* [Extracted records]
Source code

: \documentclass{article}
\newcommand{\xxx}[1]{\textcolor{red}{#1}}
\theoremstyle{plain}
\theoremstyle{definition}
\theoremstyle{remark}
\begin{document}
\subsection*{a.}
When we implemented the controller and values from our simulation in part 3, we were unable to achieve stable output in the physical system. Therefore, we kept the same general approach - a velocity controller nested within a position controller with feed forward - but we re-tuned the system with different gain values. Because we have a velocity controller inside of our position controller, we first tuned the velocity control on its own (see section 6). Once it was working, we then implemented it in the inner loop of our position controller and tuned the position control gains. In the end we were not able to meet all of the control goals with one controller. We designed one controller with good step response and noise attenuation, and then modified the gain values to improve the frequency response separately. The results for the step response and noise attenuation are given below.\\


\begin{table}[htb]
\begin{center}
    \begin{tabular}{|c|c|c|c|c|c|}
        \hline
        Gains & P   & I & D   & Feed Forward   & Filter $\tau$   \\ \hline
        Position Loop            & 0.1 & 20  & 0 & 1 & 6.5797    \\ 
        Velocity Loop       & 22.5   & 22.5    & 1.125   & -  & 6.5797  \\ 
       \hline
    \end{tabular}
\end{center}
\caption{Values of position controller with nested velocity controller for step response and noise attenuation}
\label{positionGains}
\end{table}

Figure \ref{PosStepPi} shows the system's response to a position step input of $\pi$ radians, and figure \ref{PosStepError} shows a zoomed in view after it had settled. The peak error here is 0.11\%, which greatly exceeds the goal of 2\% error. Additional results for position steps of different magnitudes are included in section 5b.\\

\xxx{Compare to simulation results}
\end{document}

* [Work item] Among the records, find all lines that include the string "theoremstyle" and return them.

* [Task output]
\theoremstyle{plain}
\theoremstyle{definition}
\theoremstyle{remark}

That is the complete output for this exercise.